This research area focuses on the design, modelling, and control of energy systems for buildings and urban districts. Our work advances methodologies for efficient indoor environmental control and integrated energy management, with a particular focus on novel sensing strategies, control architectures, occupant behaviour, and advanced, data-driven, predictive control algorithms. We create tailored models of buildings and energy systems, from simplified, optimization-oriented representations, to detailed, high-fidelity models suitable for testing and validation.  In addition, we design decision-support tools to enable optimal design and configuration of multi-energy systems, identifying the most effective combinations of energy generation, conversion, and storage technologies.

Navitas FlexLab:

Three adjacent rooms, with extremely flexible energy and control equipment. The laboratory possesses high research flexibility, allowing reconfiguration of the heat emission system to use: i) radiator-based heating ii) floor-heating, iii) controllable mechanical ventilation and iv) radiative ceiling (see Figure 1). Supply temperature, water and air flow rates can be individually managed and remotely controlled by any bespoke algorithm. The rooms are extensively monitored with indoor environment sensors (temperature, humidity, CO₂) and HVAC system data (energy, system states),  with historical data available for the past 3 years.

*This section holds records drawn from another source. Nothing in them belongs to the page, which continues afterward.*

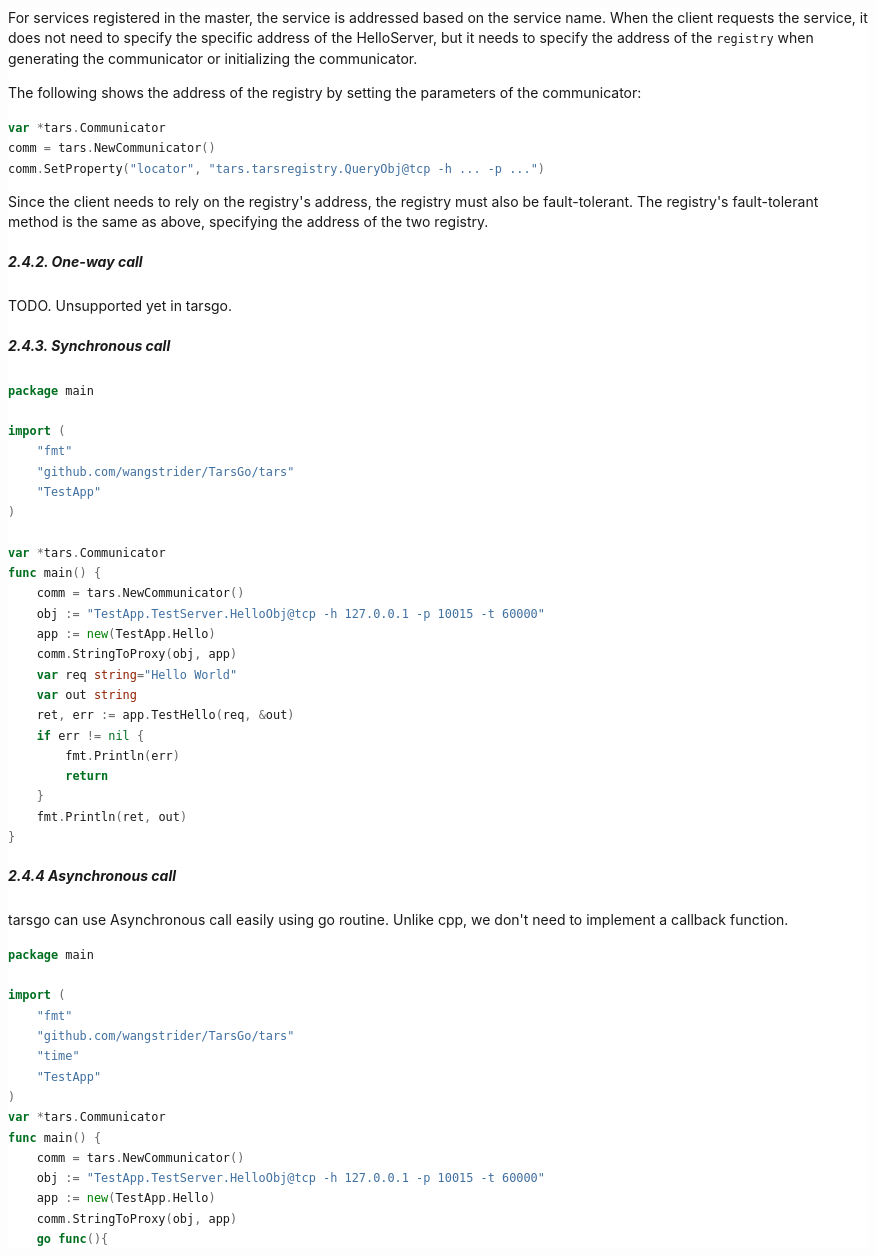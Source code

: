 For services registered in the master, the service is addressed based on the service name. When the client requests the service, it does not need to specify the specific address of the HelloServer, but it needs to specify the address of the `registry` when generating the communicator or initializing the communicator.

The following shows the address of the registry by setting the parameters of the communicator:
```go
var *tars.Communicator
comm = tars.NewCommunicator()
comm.SetProperty("locator", "tars.tarsregistry.QueryObj@tcp -h ... -p ...")
```
Since the client needs to rely on the registry's address, the registry must also be fault-tolerant. The registry's fault-tolerant method is the same as above, specifying the address of the two registry.
##### 2.4.2. One-way call
TODO. Unsupported yet in tarsgo.

##### 2.4.3. Synchronous call
```go
package main

import (
    "fmt"
    "github.com/wangstrider/TarsGo/tars"
    "TestApp"
)

var *tars.Communicator
func main() {
    comm = tars.NewCommunicator()
    obj := "TestApp.TestServer.HelloObj@tcp -h 127.0.0.1 -p 10015 -t 60000"
    app := new(TestApp.Hello)
    comm.StringToProxy(obj, app)
	var req string="Hello World"
    var out string
    ret, err := app.TestHello(req, &out)
    if err != nil {
        fmt.Println(err)
        return
    }   
    fmt.Println(ret, out)
}

```

##### 2.4.4 Asynchronous call
tarsgo can use Asynchronous call easily using go routine. Unlike cpp, we don't need to implement a callback function.

```go
package main

import (
    "fmt"
    "github.com/wangstrider/TarsGo/tars"
    "time"
    "TestApp"
)
var *tars.Communicator
func main() {
    comm = tars.NewCommunicator()
    obj := "TestApp.TestServer.HelloObj@tcp -h 127.0.0.1 -p 10015 -t 60000"
    app := new(TestApp.Hello)
    comm.StringToProxy(obj, app)
	go func(){
```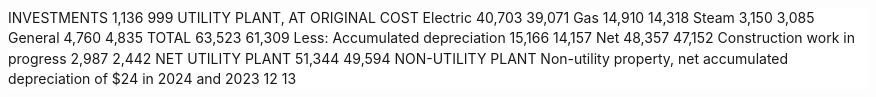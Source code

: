 <tr>
<td>INVESTMENTS</td>
<td>1,136</td>
<td>999</td>
</tr>
<tr>
<td>UTILITY PLANT, AT ORIGINAL COST</td>
<td></td>
<td></td>
</tr>
<tr>
<td>Electric</td>
<td>40,703</td>
<td>39,071</td>
</tr>
<tr>
<td>Gas</td>
<td>14,910</td>
<td>14,318</td>
</tr>
<tr>
<td>Steam</td>
<td>3,150</td>
<td>3,085</td>
</tr>
<tr>
<td>General</td>
<td>4,760</td>
<td>4,835</td>
</tr>
<tr>
<td>TOTAL</td>
<td>63,523</td>
<td>61,309</td>
</tr>
<tr>
<td>Less: Accumulated depreciation</td>
<td>15,166</td>
<td>14,157</td>
</tr>
<tr>
<td>Net</td>
<td>48,357</td>
<td>47,152</td>
</tr>
<tr>
<td>Construction work in progress</td>
<td>2,987</td>
<td>2,442</td>
</tr>
<tr>
<td>NET UTILITY PLANT</td>
<td>51,344</td>
<td>49,594</td>
</tr>
<tr>
<td>NON-UTILITY PLANT</td>
<td></td>
<td></td>
</tr>
<tr>
<td>Non-utility property, net accumulated depreciation of $24 in 2024 and 2023</td>
<td>12</td>
<td>13</td>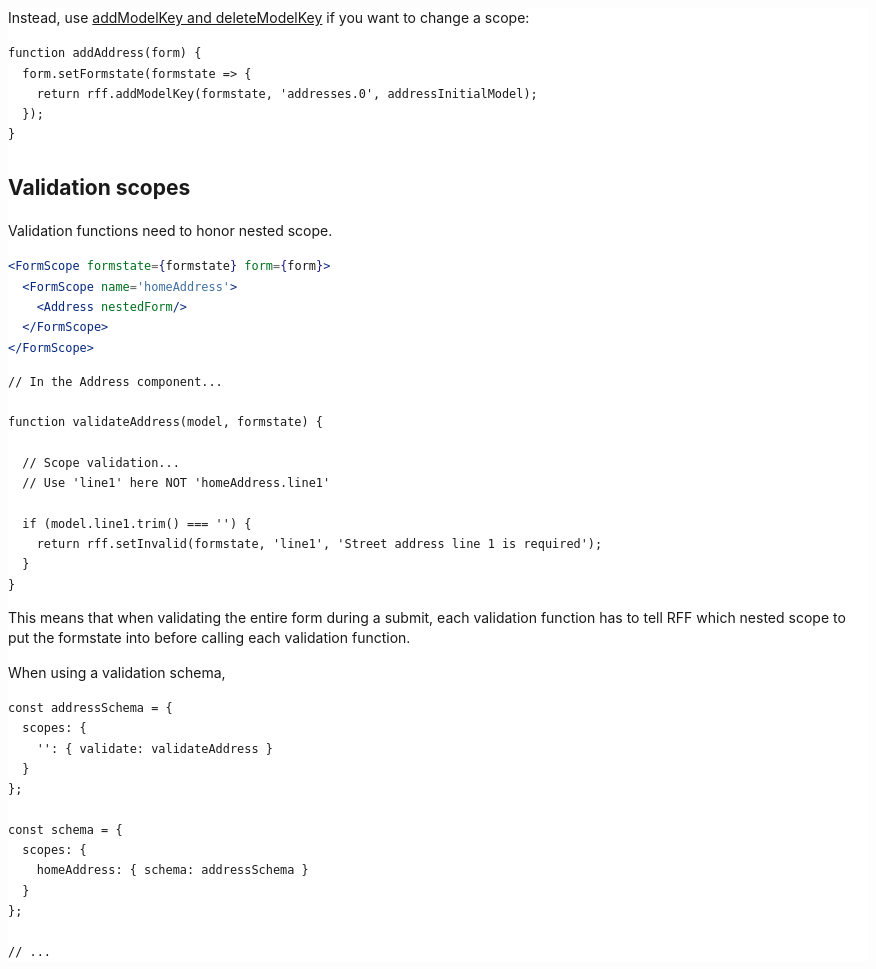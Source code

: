 Instead, use [addModelKey and deleteModelKey](/doc/Arrays.md) if you want to change a scope:

```es6
function addAddress(form) {
  form.setFormstate(formstate => {
    return rff.addModelKey(formstate, 'addresses.0', addressInitialModel);
  });
}
```

## Validation scopes

Validation functions need to honor nested scope.

```jsx
<FormScope formstate={formstate} form={form}>
  <FormScope name='homeAddress'>
    <Address nestedForm/>
  </FormScope>
</FormScope>
```

```es6
// In the Address component...

function validateAddress(model, formstate) {

  // Scope validation...
  // Use 'line1' here NOT 'homeAddress.line1'

  if (model.line1.trim() === '') {
    return rff.setInvalid(formstate, 'line1', 'Street address line 1 is required');
  }
}
```

This means that when validating the entire form during a submit, each validation function has to tell RFF which nested scope to put the formstate into before calling each validation function.

When using a validation schema,

```es6
const addressSchema = {
  scopes: {
    '': { validate: validateAddress }
  }
};

const schema = {
  scopes: {
    homeAddress: { schema: addressSchema }
  }
};

// ...
```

• Miniquin (Aarhus Universitets Forskningsfond Nova), 2024-2027: The project aims to develop a novel sensor device for buildings' thermal control that mimics the human body's thermal processes and estimates thermal sensation. It is envisioned that this signal is used as feedback in building control systems in place of commonly employed air temperature sensors, enabling better control, and further uptake of sustainable technologies such as automated window openings, shading, or ceiling fans.
• Sociotechnological Breakthrough of Thermal Energy Storage - a new Approach of Constructive Technology Assessment (Swiss National Science Foundation), 2021- 2026: Although various technological solutions exist for Seasonal Thermal Energy Storage, they are still hardly used, especially in Switzerland. The SOTES project aims to close this gap between the availability and use of these technological solutions with an interdisciplinary approach, combining social and technical aspects. At the Department of Civil and Architectural Engineering at Aarhus University, we investigate in this consortium how design optimization methods for energy systems, in particular those integrating seasonal thermal energy storage technologies, can include the objective of social acceptance as part of their formulation.
• PreHeat (Energy Technology Development and Demonstration Programme), 2019 – 2022:   The purpose of this development project is to demonstrate the technology for a novel state of the art space-heating concept. Recent research has demonstrated that existing residential buildings can be utilized as thermal “batteries” to balance future energy systems based on renewable energy production. The technology combines a novel control algorithm developed by AU with existing clamp-on sensors and a software platform developed by ReMoni, and on-market third party radiator thermostats.